Uma das coisas que temos de assegurar quando fazemos este tipo de mudanças é garantir que todos os portugueses têm acesso à internet. Temos a convicção que o acesso ao digital deve ser um direito, mais do que uma oportunidade. A verdade é que, hoje, os portugueses que não usam o digital estão, de certa medida, afastados de uma realidade a que nós hoje todos temos acesso.

"Temos a convicção de que o acesso ao digital deve ser um direito, mais do que uma oportunidade.”

Alexandre Nilo da Fonseca

Diretor executivo do Muda

O Muda está focado em providenciar um conjunto de ações: começámos com um roadshow, mas a próxima ação que consideramos muito importante vai ser a criação dos voluntários Muda. A maior parte dos jovens sabe criar um email, sabe abrir uma conta numa rede social, sabe fazer o essencial da utilização de ferramentas de comunicação. Vamos desafiar os jovens a serem atores principais nesta mudança. Acreditamos que podem ajudar os pais, os avós, os familiares, amigos e vizinhos a fazerem, precisamente, essa transformação. E vamos ajudá-los também a fazer esse processo. Temos um conjunto de tutoriais que podem ensinar como ajudar os não digitais a serem mais digitais.

O setor público está a acompanhar esta transição a uma velocidade satisfatória ou está, de alguma forma, atrasado?

Portugal é hoje uma referência mundial em termos da oferta de serviços públicos digitais. Isto é inequívoco. Estamos particularmente à frente, quer na Europa, quer até a nível mundial. A questão que se coloca é: se nós oferecermos um conjunto de serviços digitais, mas depois não tivermos uma população que os saiba utilizar, vamos continuar a ter essa dissonância entre os que sabem usar e os que não sabem usar.

"Portugal pode ser um país digital by default e, mais uma vez, liderar essa revolução.”

Alexandre Nilo da Fonseca

Diretor executivo do Muda

Do ponto de vista do Muda, há algo muito importante que precisa de ser feito. Nós temos uma legislação 1.0, quando precisávamos de ter uma legislação 4.0. Precisamos de uma legislação que tenha a capacidade de acompanhar os tempos e perceber que os tempos mudaram muito. Hoje, muita da legislação fala no suporte em papel e no microfilme, quando já não estamos nessa época.

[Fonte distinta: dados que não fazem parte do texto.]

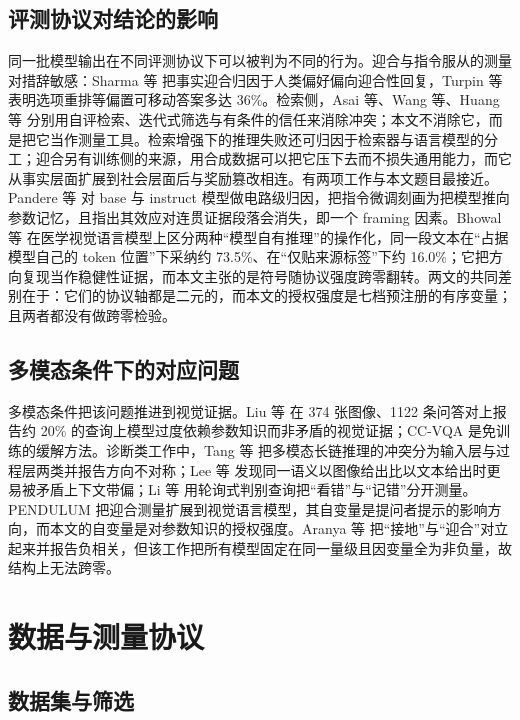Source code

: \documentclass[10.5pt,compsoc,UTF8]{CjC}
\theoremstyle{mystyle}
\begin{document}
\subsection{评测协议对结论的影响}
\label{sec:2-3}

同一批模型输出在不同评测协议下可以被判为不同的行为。迎合与指令服从的测量对措辞敏感：Sharma 等\cite{ref8} 把事实迎合归因于人类偏好偏向迎合性回复，Turpin 等\cite{ref9} 表明选项重排等偏置可移动答案多达 36\%。检索侧，Asai 等\cite{ref24}、Wang 等\cite{ref22}、Huang 等\cite{ref23} 分别用自评检索、迭代式筛选与有条件的信任来消除冲突；本文不消除它，而是把它当作测量工具。检索增强下的推理失败还可归因于检索器与语言模型的分工\cite{ref25}；迎合另有训练侧的来源，用合成数据可以把它压下去而不损失通用能力\cite{ref41}，而它从事实层面扩展到社会层面后与奖励篡改相连\cite{ref42,ref43}。有两项工作与本文题目最接近。Pandere 等\cite{ref10} 对 base 与 instruct 模型做电路级归因，把指令微调刻画为把模型推向参数记忆，且指出其效应对连贯证据段落会消失，即一个 framing 因素。Bhowal 等\cite{ref15} 在医学视觉语言模型上区分两种“模型自有推理”的操作化，同一段文本在“占据模型自己的 token 位置”下采纳约 73.5\%、在“仅贴来源标签”下约 16.0\%；它把方向复现当作稳健性证据，而本文主张的是符号随协议强度跨零翻转。两文的共同差别在于：它们的协议轴都是二元的，而本文的授权强度是七档预注册的有序变量；且两者都没有做跨零检验。

\subsection{多模态条件下的对应问题}
\label{sec:2-4}

多模态条件把该问题推进到视觉证据。Liu 等\cite{ref11} 在 374 张图像、1122 条问答对上报告约 20\% 的查询上模型过度依赖参数知识而非矛盾的视觉证据；CC-VQA\cite{ref12} 是免训练的缓解方法。诊断类工作中，Tang 等\cite{ref13} 把多模态长链推理的冲突分为输入层与过程层两类并报告方向不对称；Lee 等\cite{ref14} 发现同一语义以图像给出比以文本给出时更易被矛盾上下文带偏；Li 等\cite{ref34} 用轮询式判别查询把“看错”与“记错”分开测量。PENDULUM\cite{ref3} 把迎合测量扩展到视觉语言模型，其自变量是提问者提示的影响方向，而本文的自变量是对参数知识的授权强度。Aranya 等\cite{ref16} 把“接地”与“迎合”对立起来并报告负相关，但该工作把所有模型固定在同一量级且因变量全为非负量，故结构上无法跨零。

\section{数据与测量协议}\label{sec:data}

\subsection{数据集与筛选}
\label{sec:4-1}
\end{document}
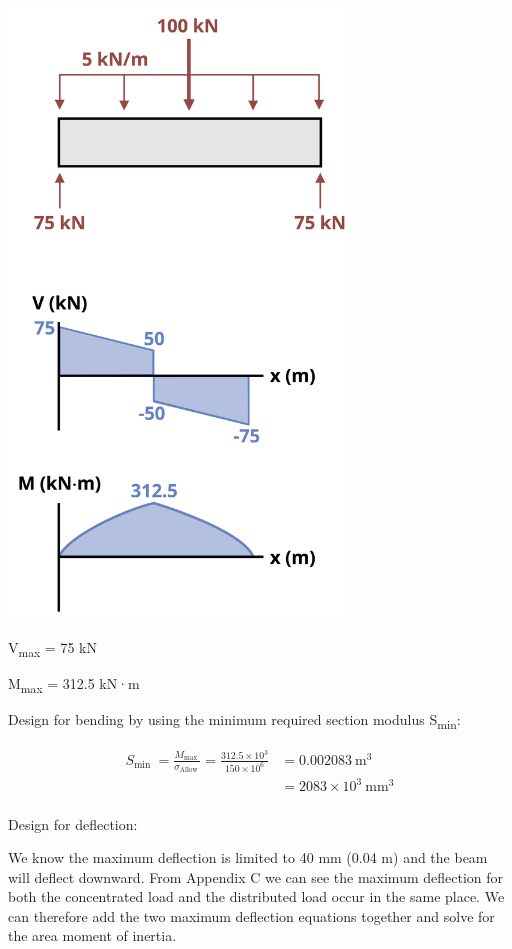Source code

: \documentclass[
  letterpaper,
  DIV=11,
  numbers=noendperiod]{scrreprt}
\begin{document}
\begin{tcolorbox}
\begin{tcolorbox}
\begin{center}
\includegraphics[width=3.5625in,height=\textheight]{images/CH11 PNGs/example11.9-2.png}
\end{center}

V\textsubscript{max} = 75 kN

M\textsubscript{max} = 312.5 kN·m

Design for bending by using the minimum required section modulus
S\textsubscript{min}:

\[
\begin{aligned}  S_{\text {min }}=\frac{M_{\text {max }}}{\sigma_{\text {Allow }}}=\frac{312.5 \times 10^3}{150 \times 10^6} & =0.002083 \mathrm{~m}^3 \\ & =2083 \times 10^3 \mathrm{~mm}^3 \\ & \end{aligned}
\]

Design for deflection:

We know the maximum deflection is limited to 40 mm (0.04 m) and the beam
will deflect downward. From Appendix C we can see the maximum deflection
for both the concentrated load and the distributed load occur in the
same place. We can therefore add the two maximum deflection equations
together and solve for the area moment of inertia.


\end{tcolorbox}
\end{tcolorbox}
\end{document}
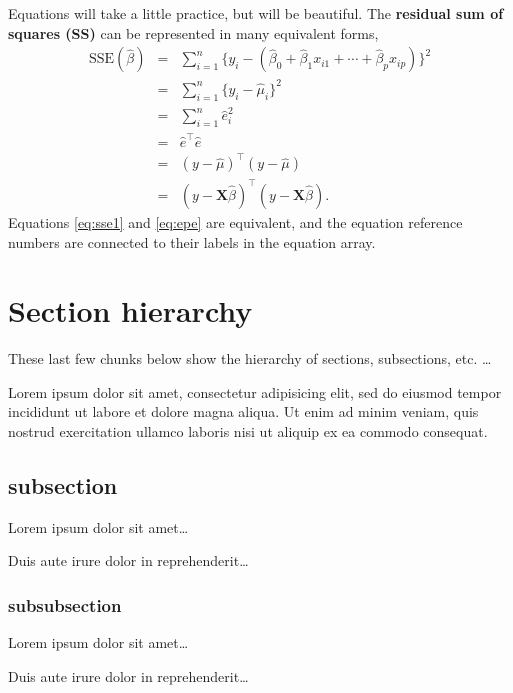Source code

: \documentclass[letterpaper,12pt]{article}\usepackage[]{graphicx}\usepackage[]{color}
\begin{document}
Equations will take a little practice, but will be beautiful.
The {\bf residual sum of squares (SS)} can be represented in many equivalent forms,
\begin{eqnarray}
\label{eq:sse1}
  \textrm{SSE}(\hat{\beta})
    & = &
  \sum_{i=1}^{n} \{ y_{i} - (\hat{\beta}_{0} + \hat{\beta}_{1} x_{i 1} + \cdots + \hat{\beta}_{p} x_{ip}) \}^2
\\ %
    & = &
  \sum_{i=1}^{n} \{ y_{i} - \hat{\mu}_{i} \}^2
\nonumber\\ %
    & = &
  \sum_{i=1}^{n} \hat{e}_{i}^2
\nonumber\\ %
\label{eq:epe}
    & = &
  \hat{e}^{\top} \hat{e}
\\ %
    & = &
  (y - \hat{\mu})^{\top} (y - \hat{\mu})
\nonumber\\ %
    & = &
  (y - \mathbf{X} \hat{\beta})^{\top} (y - \mathbf{X} \hat{\beta})
  .
\nonumber
\end{eqnarray}
Equations \eqref{eq:sse1} and \eqref{eq:epe} are equivalent, and the equation
  reference numbers are connected to their labels in the equation array.


\section{Section hierarchy}
These last few chunks below show the hierarchy of sections, subsections, etc. \ldots

Lorem ipsum dolor sit amet, consectetur adipisicing elit, sed do eiusmod tempor incididunt ut labore et dolore magna aliqua. Ut enim ad minim veniam, quis nostrud exercitation ullamco laboris nisi ut aliquip ex ea commodo consequat.

\subsection{subsection}
Lorem ipsum dolor sit amet\ldots

Duis aute irure dolor in reprehenderit\ldots

\subsubsection{subsubsection}
Lorem ipsum dolor sit amet\ldots

Duis aute irure dolor in reprehenderit\ldots
\end{document}
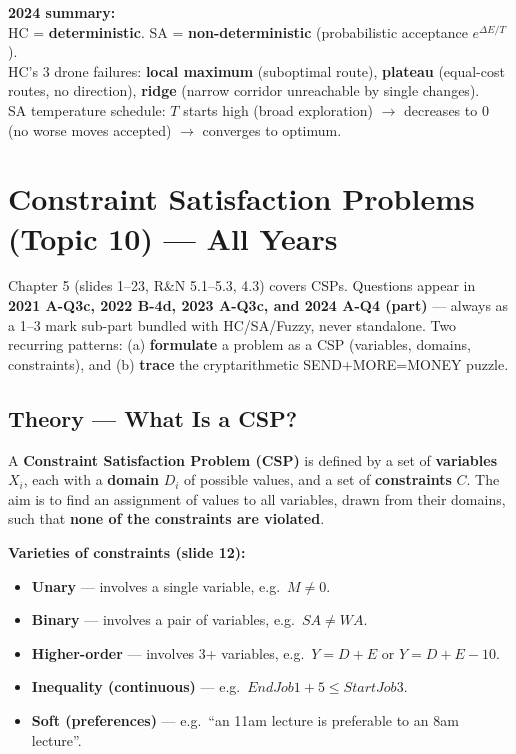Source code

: \documentclass[12pt, a4paper]{article}
\newenvironment{solutionbox}{\begin{mdframed}[style=solutionframe]}{\end{mdframed}}
\newenvironment{answerbox}{\begin{mdframed}[style=answerframe]}{\end{mdframed}}
\begin{document}
\begin{answerbox}
\textbf{2024 summary:}\\
HC = \textbf{deterministic}. SA = \textbf{non-deterministic} (probabilistic acceptance $e^{\Delta E/T}$).\\
HC's 3 drone failures: \textbf{local maximum} (suboptimal route), \textbf{plateau} (equal-cost routes, no direction), \textbf{ridge} (narrow corridor unreachable by single changes).\\
SA temperature schedule: $T$ starts high (broad exploration) $\to$ decreases to 0 (no worse moves accepted) $\to$ converges to optimum.
\end{answerbox}

\section{Constraint Satisfaction Problems (Topic 10) — All Years}

\noindent Chapter 5 (slides 1--23, R\&N 5.1--5.3, 4.3) covers CSPs. Questions appear in \textbf{2021 A-Q3c, 2022 B-4d, 2023 A-Q3c, and 2024 A-Q4 (part)} — always as a 1--3 mark sub-part bundled with HC/SA/Fuzzy, never standalone. Two recurring patterns: (a) \textbf{formulate} a problem as a CSP (variables, domains, constraints), and (b) \textbf{trace} the cryptarithmetic SEND+MORE=MONEY puzzle.

\subsection{Theory — What Is a CSP?}

\begin{solutionbox}
A \textbf{Constraint Satisfaction Problem (CSP)} is defined by a set of \textbf{variables} $X_i$, each with a \textbf{domain} $D_i$ of possible values, and a set of \textbf{constraints} $C$. The aim is to find an assignment of values to all variables, drawn from their domains, such that \textbf{none of the constraints are violated}.
\end{solutionbox}

\vspace{0.4em}

\noindent\textbf{Varieties of constraints (slide 12):}
\begin{itemize}[noitemsep]
  \item \textbf{Unary} — involves a single variable, e.g.\ $M \neq 0$.
  \item \textbf{Binary} — involves a pair of variables, e.g.\ $SA \neq WA$.
  \item \textbf{Higher-order} — involves 3+ variables, e.g.\ $Y = D + E$ or $Y = D + E - 10$.
  \item \textbf{Inequality (continuous)} — e.g.\ $\mathit{EndJob1} + 5 \leq \mathit{StartJob3}$.
  \item \textbf{Soft (preferences)} — e.g.\ ``an 11am lecture is preferable to an 8am lecture''.
\end{itemize}
\end{document}
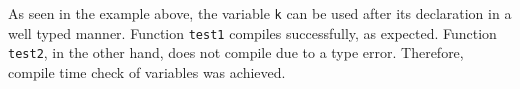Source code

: As seen in the example above, the variable \texttt{k} can be used after its declaration in a well typed manner. Function \texttt{test1} compiles successfully, as expected. Function \texttt{test2}, in the other hand, does not compile due to a type error. Therefore, compile time check of variables was achieved.

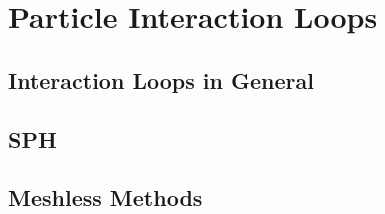 \newpage
\section{Particle Interaction Loops}\label{chap:particle_loops}

\subsection{Interaction Loops in General}

\subsection{SPH}

\subsection{Meshless Methods}
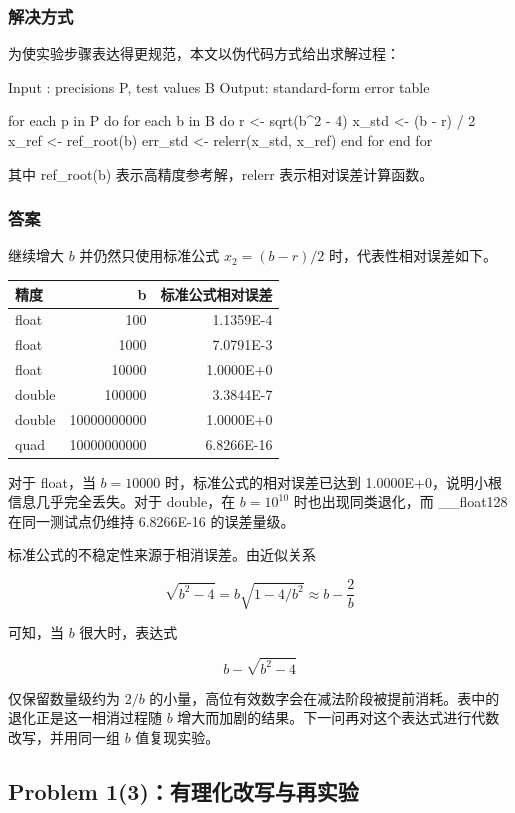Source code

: \documentclass[12pt,a4paper,fontset=none]{ctexart}
\newcommand{\blocktitle}[1]{\subsubsection{#1}}
\newcommand{\codeinline}[1]{{\normalfont #1}}
\newcounter{none}
\begin{document}
\blocktitle{解决方式}

为使实验步骤表达得更规范，本文以伪代码方式给出求解过程：

\begin{CodeBlock}
Input : precisions P, test values B
Output: standard-form error table

for each p in P do
    for each b in B do
        r <- sqrt(b^2 - 4)
        x_std <- (b - r) / 2
        x_ref <- ref_root(b)
        err_std <- relerr(x_std, x_ref)
    end for
end for
\end{CodeBlock}

其中 \codeinline{ref\_root(b)} 表示高精度参考解，\codeinline{relerr} 表示相对误差计算函数。

\blocktitle{答案}

继续增大 \(b\) 并仍然只使用标准公式 \(x_2=(b-r)/2\) 时，代表性相对误差如下。

{\def\LTcaptype{none} %
\begin{longtable}[]{@{}lrr@{}}
\toprule\noalign{}
精度 & b & 标准公式相对误差 \\
\midrule\noalign{}
\endhead
\bottomrule\noalign{}
\endlastfoot
float & 100 & 1.1359E-4 \\
float & 1000 & 7.0791E-3 \\
float & 10000 & 1.0000E+0 \\
double & 100000 & 3.3844E-7 \\
double & 10000000000 & 1.0000E+0 \\
quad & 10000000000 & 6.8266E-16 \\
\end{longtable}
}

对于 \codeinline{float}，当 \(b=10000\) 时，标准公式的相对误差已达到 1.0000E+0，说明小根信息几乎完全丢失。对于 \codeinline{double}，在 \(b=10^{10}\) 时也出现同类退化，而 \codeinline{\_\_float128} 在同一测试点仍维持 6.8266E-16 的误差量级。

标准公式的不稳定性来源于相消误差。由近似关系

\[
\sqrt{b^2-4} = b\sqrt{1-4/b^2} \approx b - \frac{2}{b}
\]

可知，当 \(b\) 很大时，表达式

\[
b - \sqrt{b^2 - 4}
\]

仅保留数量级约为 \(2/b\) 的小量，高位有效数字会在减法阶段被提前消耗。表中的退化正是这一相消过程随 \(b\) 增大而加剧的结果。下一问再对这个表达式进行代数改写，并用同一组 \(b\) 值复现实验。

\subsection{Problem 1(3)：有理化改写与再实验}\label{problem-13ux6709ux7406ux5316ux6539ux5199ux4e0eux518dux5b9eux9a8c}
\end{document}
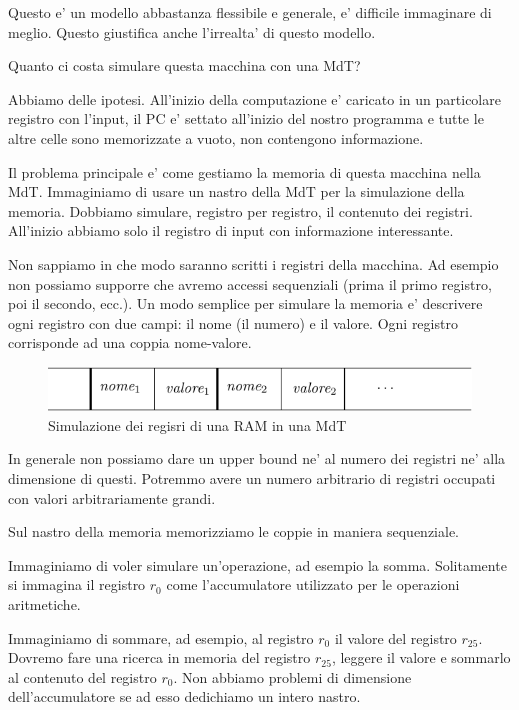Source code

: Questo e' un modello abbastanza flessibile e generale, e' difficile immaginare di meglio. Questo
giustifica anche l'irrealta' di questo modello.

Quanto ci costa simulare questa macchina con una MdT? 

Abbiamo delle ipotesi. All'inizio della computazione e' caricato in un particolare registro con
l'input, il PC e' settato all'inizio del nostro programma e tutte le altre celle sono memorizzate a
vuoto, non contengono informazione.

Il problema principale e' come gestiamo la memoria di questa macchina nella MdT. Immaginiamo di
usare un nastro della MdT per la simulazione della memoria. Dobbiamo simulare, registro per
registro, il contenuto dei registri. All'inizio abbiamo solo il registro di input con informazione
interessante.

Non sappiamo in che modo saranno scritti i registri della macchina. Ad esempio non possiamo supporre
che avremo accessi sequenziali (prima il primo registro, poi il secondo, ecc.). Un modo semplice per
simulare la memoria e' descrivere ogni registro con due campi: il nome (il numero) e il valore. Ogni
registro corrisponde ad una coppia nome-valore.

\begin{figure}[h]
    \begin{center}
        \includegraphics{./img/RAMsimulation.pdf}
        \caption{Simulazione dei regisri di una RAM in una MdT}
    \end{center}
\end{figure}

In generale non possiamo dare un upper bound ne' al numero dei registri ne' alla dimensione di
questi. Potremmo avere un numero arbitrario di registri occupati con valori arbitrariamente grandi.

Sul nastro della memoria memorizziamo le coppie in maniera sequenziale.

Immaginiamo di voler simulare un'operazione, ad esempio la somma. Solitamente si immagina il
registro $r_{0}$ come l'accumulatore utilizzato per le operazioni aritmetiche.

Immaginiamo di sommare, ad esempio, al registro $r_{0}$ il valore del registro $r_{25}$. Dovremo
fare una ricerca in memoria del registro $r_{25}$, leggere il valore e sommarlo al contenuto del
registro $r_{0}$. Non abbiamo problemi di dimensione dell'accumulatore se ad esso dedichiamo un
intero nastro.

O que era muito importante era que houvesse uma revisão. O Muda fez um levantamento extensivo nas mais variadas áreas, para apurar qual é a legislação que está desatualizada e que precisa de ser adaptada aos dias de hoje. Mas há aqui um trinómio: saber fazer, querer fazer e, depois, poder fazer. Portugal pode ser um país digital by default e, mais uma vez, liderar essa revolução.